Una tarde llegará sin previo aviso a la casa del tipo del congreso y tocará el timbre, pero eso será después de haber terminado el estudio concienzudo de su amante y después de haber realizado algunas averiguaciones convenientes. El personaje le abrirá la puerta -yo se lo digo, usted crealó- la saludará y la hará pasar. Esos primeros momentos serán un poco incómodos y lo mejor será quedarse callada hasta que él pregunte algo, el manual lo habrá instruido lo suficiente como para que tenga claro que no debe forzar el diálogo hasta superar la molesta sensación de que no se está con una persona. Ella lo escuchará hacer algunos comentarios sobre que la había estado esperando y esas cosas, él tratará de parecer calmo pero será obvio que padece la famosa veda sicológica, explicada con claridad en dos capítulos del manual, él le preguntará si no la conoce de alguna parte, pero hará enseguida un gesto con la mano descartando la pregunta y aclarará que fue una broma.

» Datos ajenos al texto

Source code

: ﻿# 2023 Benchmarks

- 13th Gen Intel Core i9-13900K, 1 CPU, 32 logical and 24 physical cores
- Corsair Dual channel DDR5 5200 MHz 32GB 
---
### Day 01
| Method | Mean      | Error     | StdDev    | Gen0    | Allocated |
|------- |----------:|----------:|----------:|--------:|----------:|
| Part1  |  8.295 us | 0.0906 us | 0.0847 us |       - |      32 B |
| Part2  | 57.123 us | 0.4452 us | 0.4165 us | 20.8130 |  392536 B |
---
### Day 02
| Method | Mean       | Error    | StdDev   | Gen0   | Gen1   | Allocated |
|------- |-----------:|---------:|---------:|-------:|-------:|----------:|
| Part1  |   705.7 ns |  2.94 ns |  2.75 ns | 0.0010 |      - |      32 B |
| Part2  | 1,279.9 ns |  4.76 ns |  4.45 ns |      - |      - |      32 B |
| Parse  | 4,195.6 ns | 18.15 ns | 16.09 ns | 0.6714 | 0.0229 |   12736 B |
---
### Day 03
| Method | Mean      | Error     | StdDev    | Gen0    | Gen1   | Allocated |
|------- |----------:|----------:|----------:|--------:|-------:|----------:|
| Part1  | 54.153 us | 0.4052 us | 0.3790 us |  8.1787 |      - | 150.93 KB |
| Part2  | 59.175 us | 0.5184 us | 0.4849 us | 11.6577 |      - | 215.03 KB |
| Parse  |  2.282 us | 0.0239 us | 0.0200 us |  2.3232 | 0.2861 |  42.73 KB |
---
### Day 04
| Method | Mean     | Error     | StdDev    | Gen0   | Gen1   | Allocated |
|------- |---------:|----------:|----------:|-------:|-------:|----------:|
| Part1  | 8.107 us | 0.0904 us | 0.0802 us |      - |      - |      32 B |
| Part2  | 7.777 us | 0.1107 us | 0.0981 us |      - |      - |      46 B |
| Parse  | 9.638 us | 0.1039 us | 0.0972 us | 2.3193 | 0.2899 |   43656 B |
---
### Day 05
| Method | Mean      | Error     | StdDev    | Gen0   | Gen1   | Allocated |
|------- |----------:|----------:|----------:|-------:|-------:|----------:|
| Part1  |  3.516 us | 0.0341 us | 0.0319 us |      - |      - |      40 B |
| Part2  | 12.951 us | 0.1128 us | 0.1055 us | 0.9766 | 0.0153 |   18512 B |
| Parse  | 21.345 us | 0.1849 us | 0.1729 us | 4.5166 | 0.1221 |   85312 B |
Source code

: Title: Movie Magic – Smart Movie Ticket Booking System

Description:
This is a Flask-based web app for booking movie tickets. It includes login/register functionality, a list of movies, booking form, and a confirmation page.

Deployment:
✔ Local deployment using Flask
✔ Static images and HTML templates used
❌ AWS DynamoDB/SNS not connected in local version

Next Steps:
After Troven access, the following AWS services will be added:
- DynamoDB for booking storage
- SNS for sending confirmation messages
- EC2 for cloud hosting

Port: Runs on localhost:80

Andarán unos días de paseo en paseo. El manual aclara que hay que estar seguro de haber pasado la veda, esa sensación de incomodidad dice el manual tratando de hacerse comprensible para el usuario novato. Ella estará un poco nerviosa también, pero eso es seguramente lo que el tipo del congreso espera en ese momento, de modo que no tendrá por qué preocuparse. Un día llegará el día y ellos estarán agotados y abrazados y él se sentirá feliz y ella también, y el personaje del congreso se preguntará por un momento si ella será capaz de sentir felicidad, y en seguida recordará que los residuos de la veda estaban claramente explicados en el manual y que no debían preocuparlo.
La chica lo mirará a él y a su sonrisa, el creerá la desmesurada fantasía. Pero quién puede saber si habrá fisuras entre su credulidad y la mentira, quién puede saber si él no la recuerda del congreso (entre bocaditos y champagne) quién puede saber -yo lo sospecho y usted en su de tarde de abril y la chica en mi juego lo sospecharán- si el amante ideal con garantía triple a que ella dejó en casa no era también una mentira, otra desmesura de esos tiempos que yo invento (y que usted tiene que creer) otro juego desaforadamente ajeno e increíble, otro disfraz de la literatura o del amor.